Instructions to follow »
Each line below with the string "select" should be copied.

————————

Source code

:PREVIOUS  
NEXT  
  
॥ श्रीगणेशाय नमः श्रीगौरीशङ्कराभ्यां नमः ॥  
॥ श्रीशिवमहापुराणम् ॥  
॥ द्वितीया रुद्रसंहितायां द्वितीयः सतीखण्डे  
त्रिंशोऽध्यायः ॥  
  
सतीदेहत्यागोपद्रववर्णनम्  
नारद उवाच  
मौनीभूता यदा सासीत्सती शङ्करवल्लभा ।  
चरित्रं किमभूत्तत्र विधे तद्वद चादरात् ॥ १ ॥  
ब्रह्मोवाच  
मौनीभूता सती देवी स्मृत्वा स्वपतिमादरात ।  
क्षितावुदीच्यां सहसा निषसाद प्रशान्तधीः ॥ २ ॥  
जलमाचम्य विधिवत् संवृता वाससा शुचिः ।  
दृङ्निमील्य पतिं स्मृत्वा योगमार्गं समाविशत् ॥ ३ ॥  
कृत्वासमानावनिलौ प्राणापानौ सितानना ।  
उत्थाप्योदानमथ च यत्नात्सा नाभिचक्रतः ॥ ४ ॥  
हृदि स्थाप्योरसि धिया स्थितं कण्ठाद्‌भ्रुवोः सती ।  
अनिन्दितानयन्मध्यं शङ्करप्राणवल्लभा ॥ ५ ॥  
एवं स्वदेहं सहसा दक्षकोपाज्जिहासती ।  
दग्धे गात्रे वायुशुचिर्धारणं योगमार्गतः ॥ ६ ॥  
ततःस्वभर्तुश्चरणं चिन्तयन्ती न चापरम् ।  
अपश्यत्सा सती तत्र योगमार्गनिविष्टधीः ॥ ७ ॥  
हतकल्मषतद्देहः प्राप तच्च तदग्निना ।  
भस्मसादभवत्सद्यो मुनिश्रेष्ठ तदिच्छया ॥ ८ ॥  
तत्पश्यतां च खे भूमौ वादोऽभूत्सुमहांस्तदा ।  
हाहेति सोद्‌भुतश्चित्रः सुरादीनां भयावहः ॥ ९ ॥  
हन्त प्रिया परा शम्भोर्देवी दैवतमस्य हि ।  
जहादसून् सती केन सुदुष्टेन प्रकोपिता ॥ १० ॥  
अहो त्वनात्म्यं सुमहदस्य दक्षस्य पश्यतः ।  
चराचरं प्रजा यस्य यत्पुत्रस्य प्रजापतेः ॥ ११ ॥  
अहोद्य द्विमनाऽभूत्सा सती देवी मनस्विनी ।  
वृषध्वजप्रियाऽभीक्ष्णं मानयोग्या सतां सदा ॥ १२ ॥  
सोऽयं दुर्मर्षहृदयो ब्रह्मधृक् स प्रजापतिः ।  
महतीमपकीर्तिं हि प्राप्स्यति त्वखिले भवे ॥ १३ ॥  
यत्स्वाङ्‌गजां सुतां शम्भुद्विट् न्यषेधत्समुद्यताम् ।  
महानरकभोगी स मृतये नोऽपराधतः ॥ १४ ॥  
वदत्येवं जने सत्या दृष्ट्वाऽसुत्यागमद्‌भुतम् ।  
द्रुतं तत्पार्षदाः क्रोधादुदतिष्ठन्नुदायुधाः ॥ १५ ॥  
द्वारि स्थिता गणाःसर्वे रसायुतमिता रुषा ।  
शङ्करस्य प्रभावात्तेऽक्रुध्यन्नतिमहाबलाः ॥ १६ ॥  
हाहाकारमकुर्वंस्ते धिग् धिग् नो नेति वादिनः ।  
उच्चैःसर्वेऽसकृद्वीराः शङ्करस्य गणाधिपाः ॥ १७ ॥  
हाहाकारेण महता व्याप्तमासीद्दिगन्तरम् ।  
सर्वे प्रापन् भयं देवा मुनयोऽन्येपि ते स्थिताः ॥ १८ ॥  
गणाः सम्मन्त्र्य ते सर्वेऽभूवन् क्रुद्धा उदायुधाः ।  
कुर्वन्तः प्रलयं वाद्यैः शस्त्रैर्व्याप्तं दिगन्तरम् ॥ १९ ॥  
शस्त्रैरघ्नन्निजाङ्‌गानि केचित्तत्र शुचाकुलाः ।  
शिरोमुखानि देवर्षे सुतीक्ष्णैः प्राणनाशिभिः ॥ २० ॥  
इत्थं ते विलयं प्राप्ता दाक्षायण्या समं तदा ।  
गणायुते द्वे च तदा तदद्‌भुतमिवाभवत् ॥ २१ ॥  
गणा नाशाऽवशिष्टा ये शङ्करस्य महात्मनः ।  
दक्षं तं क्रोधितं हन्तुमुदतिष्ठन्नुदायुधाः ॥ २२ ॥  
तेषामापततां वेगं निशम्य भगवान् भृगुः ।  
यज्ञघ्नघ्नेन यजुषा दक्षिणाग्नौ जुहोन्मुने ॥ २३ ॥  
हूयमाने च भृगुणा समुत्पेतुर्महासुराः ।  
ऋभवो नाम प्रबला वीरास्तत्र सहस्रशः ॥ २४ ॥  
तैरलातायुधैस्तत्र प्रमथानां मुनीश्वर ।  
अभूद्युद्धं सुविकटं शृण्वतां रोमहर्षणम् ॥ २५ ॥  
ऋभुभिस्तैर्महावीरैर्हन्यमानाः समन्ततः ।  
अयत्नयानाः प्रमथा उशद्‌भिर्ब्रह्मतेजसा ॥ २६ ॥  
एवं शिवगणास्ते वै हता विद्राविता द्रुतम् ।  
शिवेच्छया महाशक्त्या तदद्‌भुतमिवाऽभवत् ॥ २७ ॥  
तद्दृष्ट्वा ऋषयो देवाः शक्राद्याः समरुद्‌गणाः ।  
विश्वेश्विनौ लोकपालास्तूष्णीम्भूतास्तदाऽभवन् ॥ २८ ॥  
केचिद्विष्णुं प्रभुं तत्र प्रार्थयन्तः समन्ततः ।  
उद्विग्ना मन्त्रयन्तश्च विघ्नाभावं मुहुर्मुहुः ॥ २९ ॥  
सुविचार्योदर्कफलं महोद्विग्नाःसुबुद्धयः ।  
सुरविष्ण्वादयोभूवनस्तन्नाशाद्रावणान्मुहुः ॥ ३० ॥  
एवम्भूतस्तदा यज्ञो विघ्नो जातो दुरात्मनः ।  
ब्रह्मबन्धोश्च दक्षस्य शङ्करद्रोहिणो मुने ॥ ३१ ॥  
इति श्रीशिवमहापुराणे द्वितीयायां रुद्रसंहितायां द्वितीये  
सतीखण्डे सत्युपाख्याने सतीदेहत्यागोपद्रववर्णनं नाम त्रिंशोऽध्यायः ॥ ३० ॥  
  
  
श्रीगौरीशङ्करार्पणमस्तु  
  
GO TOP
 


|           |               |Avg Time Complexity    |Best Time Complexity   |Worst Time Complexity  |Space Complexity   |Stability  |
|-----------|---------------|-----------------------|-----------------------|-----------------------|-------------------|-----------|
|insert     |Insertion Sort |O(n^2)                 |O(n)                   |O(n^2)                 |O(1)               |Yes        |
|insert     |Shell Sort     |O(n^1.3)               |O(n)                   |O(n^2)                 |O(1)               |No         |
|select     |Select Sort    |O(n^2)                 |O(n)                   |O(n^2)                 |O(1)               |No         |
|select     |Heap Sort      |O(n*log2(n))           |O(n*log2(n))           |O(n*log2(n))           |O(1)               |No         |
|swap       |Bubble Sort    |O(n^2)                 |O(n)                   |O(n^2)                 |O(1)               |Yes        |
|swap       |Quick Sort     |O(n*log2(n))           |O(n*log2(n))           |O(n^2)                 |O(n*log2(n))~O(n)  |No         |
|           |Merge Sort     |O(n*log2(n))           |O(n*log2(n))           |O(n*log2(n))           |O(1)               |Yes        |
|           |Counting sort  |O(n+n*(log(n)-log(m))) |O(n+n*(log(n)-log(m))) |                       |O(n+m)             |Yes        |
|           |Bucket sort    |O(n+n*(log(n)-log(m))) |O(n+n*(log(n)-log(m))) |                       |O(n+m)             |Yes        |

————————

Your response »
|select     |Select Sort    |O(n^2)                 |O(n)                   |O(n^2)                 |O(1)               |No         |
|select     |Heap Sort      |O(n*log2(n))           |O(n*log2(n))           |O(n*log2(n))           |O(1)               |No         |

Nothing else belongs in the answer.